What is expected: Could you print exactly the lines of the listing below, starting at the line that has "- **4-inherits_from.py**: a" and ending at the line that has "- **7-base_geometry**: a", and only those lines?

Records to use:
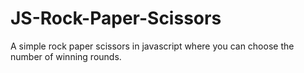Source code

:# JS-Rock-Paper-Scissors

A simple rock paper scissors in javascript where you can choose the number of winning rounds.
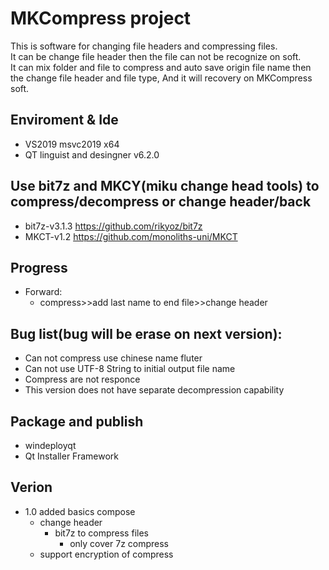# MKCompress project
This is software for changing file headers and compressing files.<br>
It can be change file header then the file can not be recognize on soft.<br>
It can mix folder and file to compress and auto save origin file name then the change file header and file type, And it will recovery on MKCompress soft.

## Enviroment & Ide
  - VS2019 msvc2019 x64
  - QT linguist and desingner v6.2.0

## Use bit7z and MKCY(miku change head tools) to compress/decompress or change header/back
  - bit7z-v3.1.3 https://github.com/rikyoz/bit7z
  - MKCT-v1.2 https://github.com/monoliths-uni/MKCT

## Progress
  - Forward:
    - compress>>add last name to end file>>change header

## Bug list(bug will be erase on next version):
  - Can not compress use chinese name fluter
  - Can not use UTF-8 String to initial output file name
  - Compress are not responce
  - This version does not have separate decompression capability

## Package and publish
  - windeployqt
  - Qt Installer Framework


## Verion
 - 1.0 added basics compose
   - change header
     - bit7z to compress files
       - only cover 7z compress
   - support encryption of compress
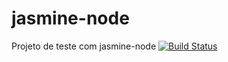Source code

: # jasmine-node
Projeto de teste com jasmine-node
 [![Build Status](https://app.travis-ci.com/brunosaraujo/jasmine-node.svg?branch=main)](https://app.travis-ci.com/brunosaraujo/jasmine-node)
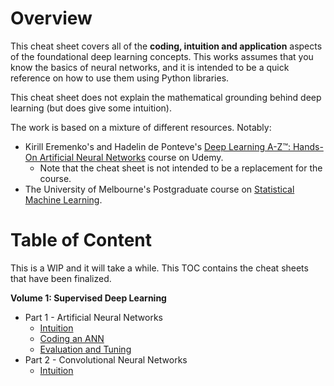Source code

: # Overview

This cheat sheet covers all of the __coding, intuition and application__ aspects of the foundational deep learning concepts. 
This works assumes that you know the basics of neural networks, and it is intended to be a quick
reference on how to use them using Python libraries.

This cheat sheet does not explain the mathematical grounding behind deep learning (but does give some intuition).

The work is based on a mixture of different resources. Notably: 
- Kirill Eremenko's and Hadelin de Ponteve's 
[Deep Learning A-Z™: Hands-On Artificial Neural Networks](https://www.udemy.com/course/deeplearning/) course
on Udemy. 
    - Note that the cheat sheet is not intended to be a replacement for the course.
- The University of Melbourne's Postgraduate course on [Statistical Machine Learning](https://handbook.unimelb.edu.au/2020/subjects/comp90051).

# Table of Content

This is a WIP and it will take a while. This TOC contains the cheat sheets that have been finalized.

__Volume 1: Supervised Deep Learning__
- Part 1 - Artificial Neural Networks
  - [Intuition](./notes/Volume%201%20-%20Supervised%20Deep%20Learning/Part%201%20-%20Artificial%20Neural%20Networks%20(ANN)/1-intuition.md)
  - [Coding an ANN](./notes/Volume%201%20-%20Supervised%20Deep%20Learning/Part%201%20-%20Artificial%20Neural%20Networks%20(ANN)/2-coding-an-ann.md)
  - [Evaluation and Tuning](./notes/Volume%201%20-%20Supervised%20Deep%20Learning/Part%201%20-%20Artificial%20Neural%20Networks%20(ANN)/3-evaluating-and-tuning-an-ann.md)
- Part 2 - Convolutional Neural Networks
  - [Intuition](./notes/Volume%201%20-%20Supervised%20Deep%20Learning/Part%202%20-%20Convolutional%20Neural%20Networks%20(CNN)/1-intuition.md)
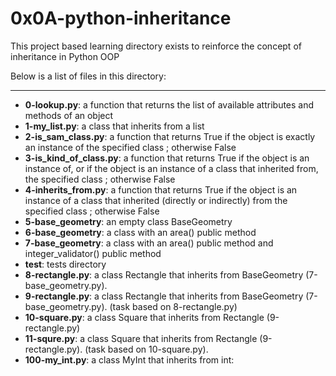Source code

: # 0x0A-python-inheritance

This project based learning directory exists to reinforce the concept of 
inheritance in Python OOP

Below is a list of files in this directory:

---

- **0-lookup.py**: a function that returns the list of available attributes and methods of an object
- **1-my_list.py**: a class that inherits from a list
- **2-is_sam_class.py**: a function that returns True if the object is exactly an instance of the specified class ; otherwise False
- **3-is_kind_of_class.py**:  a function that returns True if the object is an instance of, or if the object is an instance of a class that inherited from, the specified class ; otherwise False
- **4-inherits_from.py**: a function that returns True if the object is an instance of a class that inherited (directly or indirectly) from the specified class ; otherwise False
- **5-base_geometry**: an empty class BaseGeometry
- **6-base_geometry**: a class with an area() public method
- **7-base_geometry**: a class with an area() public method and integer_validator() public method
- **test**: tests directory
- **8-rectangle.py**: a class Rectangle that inherits from BaseGeometry (7-base_geometry.py).
- **9-rectangle.py**:  a class Rectangle that inherits from BaseGeometry (7-base_geometry.py). (task based on 8-rectangle.py)
- **10-square.py**: a class Square that inherits from Rectangle (9-rectangle.py)
- **11-squre.py**: a class Square that inherits from Rectangle (9-rectangle.py). (task based on 10-square.py).
- **100-my_int.py**:  a class MyInt that inherits from int:
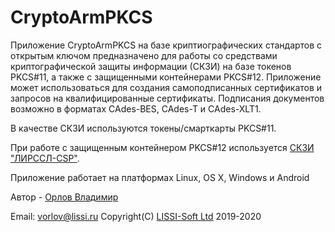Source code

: # CryptoArmPKCS
Приложение CryptoArmPKCS на базе криптиографических стандартов с открытым 
ключом предназначено для работы со средствами криптографической защиты 
информации (СКЗИ) на базе токенов PKCS#11, а также с защищенными контейнерами PKCS#12. 
Приложение может использоваться для создания самоподписанных сертификатов 
и запросов на квалифицированные сертификаты. 
Подписания документов возможно в форматах CAdes-BES, CAdes-T и 
CAdes-XLT1.

В качестве СКЗИ используются токены/смарткарты PKCS#11.

При работе с защищенным контейнером PKCS#12 используется [СКЗИ "ЛИРССЛ-CSP"](http://soft.lissi.ru/ls_product/skzi/skzi_lirssl_csp/).

Приложение работает на платформах Linux, OS X, Windows и Android

Автор - [Орлов Владимир](http://museum.lissi-crypto.ru/)

Email: vorlov@lissi.ru
Copyright(C) [LISSI-Soft Ltd](http://soft.lissi.ru) 2019-2020
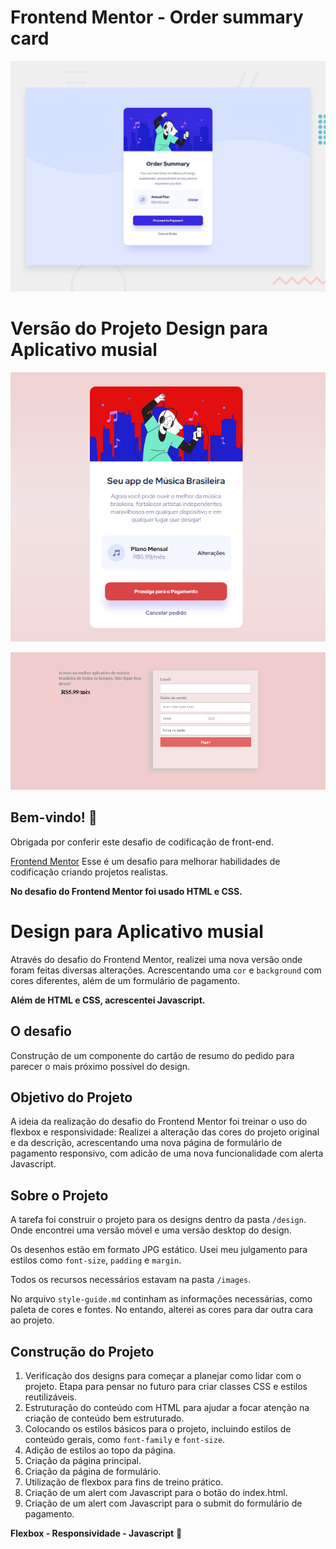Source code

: # Frontend Mentor - Order summary card

![Design preview for the Order summary card coding challenge](./design/desktop-preview.jpg)

# Versão do Projeto Design para Aplicativo musial 

![Visualização do novo projeto - Página Principal](./design/desktop-novo.png)

![Visualização do novo projeto - Página de Formulário](./design/desktop-novo2.png)

## Bem-vindo! 👋

Obrigada por conferir este desafio de codificação de front-end.

[Frontend Mentor](https://www.frontendmentor.io) Esse é um desafio para melhorar habilidades de codificação criando projetos realistas.

**No desafio do Frontend Mentor foi usado HTML e CSS.**

# Design para Aplicativo musial 

Através do desafio do Frontend Mentor, realizei uma nova versão onde foram feitas diversas alterações. Acrescentando uma `cor` e `background` com cores diferentes, além de um formulário de pagamento.

**Além de HTML e CSS, acrescentei Javascript.**

## O desafio

Construção de um componente do cartão de resumo do pedido  para parecer o mais próximo possível do design.

## Objetivo do Projeto

A ideia da realização do desafio do Frontend Mentor foi treinar o uso do flexbox e responsividade: Realizei a alteração das cores do projeto original e da descrição, acrescentando uma nova página de formulário de pagamento responsivo, com adicão de uma nova funcionalidade com alerta Javascript.

## Sobre o Projeto

A tarefa foi construir o projeto para os designs dentro da pasta `/design`. Onde encontrei uma versão móvel e uma versão desktop do design.

Os desenhos estão em formato JPG estático. Usei meu julgamento para estilos como `font-size`, `padding` e `margin`.

Todos os recursos necessários estavam na pasta `/images`. 

No arquivo `style-guide.md` continham as informações necessárias, como paleta de cores e fontes. No entando, alterei as cores para dar outra cara ao projeto. 

## Construção do Projeto

1. Verificação dos designs para começar a planejar como lidar com o projeto. Etapa para pensar no futuro para criar classes CSS e estilos reutilizáveis. 
2. Estruturação do conteúdo com HTML para ajudar a focar atenção na criação de conteúdo bem estruturado.
3. Colocando os estilos básicos para o projeto, incluindo estilos de conteúdo gerais, como `font-family` e `font-size`.
4. Adição de estilos ao topo da página.
5. Criação da página principal.
6. Criação da página de formulário.
7. Utilização de flexbox para fins de treino prático. 
8. Criação de um alert com Javascript para o botão do index.html.
9. Criação de um alert com Javascript para o submit do formulário de pagamento. 

**Flexbox - Responsividade - Javascript** 🚀
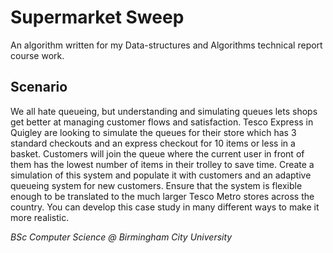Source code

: # Supermarket Sweep
An algorithm written for my Data-structures and Algorithms technical report course work.  

## Scenario
We all hate queueing, but understanding and simulating queues lets shops get better at managing customer flows and satisfaction. Tesco Express in Quigley are looking to simulate the queues for their store which has 3 standard checkouts and an express checkout for 10 items or less in a basket. Customers will join the queue where the current user in front of them has the lowest number of items in their trolley to save time. Create a simulation of this system and populate it with customers and an adaptive queueing system for new customers. Ensure that the system is flexible enough to be translated to the much larger Tesco Metro stores across the country. You can develop this case study in many different ways to make it more realistic.
  
*BSc Computer Science @ Birmingham City University*
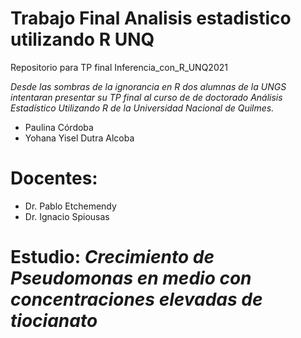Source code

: # Trabajo Final Analisis estadistico utilizando R UNQ
Repositorio para TP final Inferencia_con_R_UNQ2021

_Desde las sombras de la ignorancia en R dos alumnas de la UNGS intentaran presentar su TP final al curso de de doctorado Análisis Estadístico Utilizando R de la Universidad Nacional de Quilmes._

* Paulina Córdoba
* Yohana Yisel Dutra Alcoba

# Docentes:
* Dr. Pablo Etchemendy
* Dr. Ignacio Spiousas

# Estudio: _Crecimiento de Pseudomonas en medio con concentraciones elevadas de tiocianato_
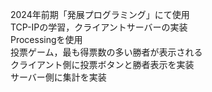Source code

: 2024年前期「発展プログラミング」にて使用  
TCP-IPの学習，クライアントサーバーの実装  
Processingを使用  
投票ゲーム，最も得票数の多い勝者が表示される  
クライアント側に投票ボタンと勝者表示を実装  
サーバー側に集計を実装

Result:
- **4-inherits_from.py**: a function that returns True if the object is an instance of a class that inherited (directly or indirectly) from the specified class ; otherwise False
- **5-base_geometry**: an empty class BaseGeometry
- **6-base_geometry**: a class with an area() public method
- **7-base_geometry**: a class with an area() public method and integer_validator() public method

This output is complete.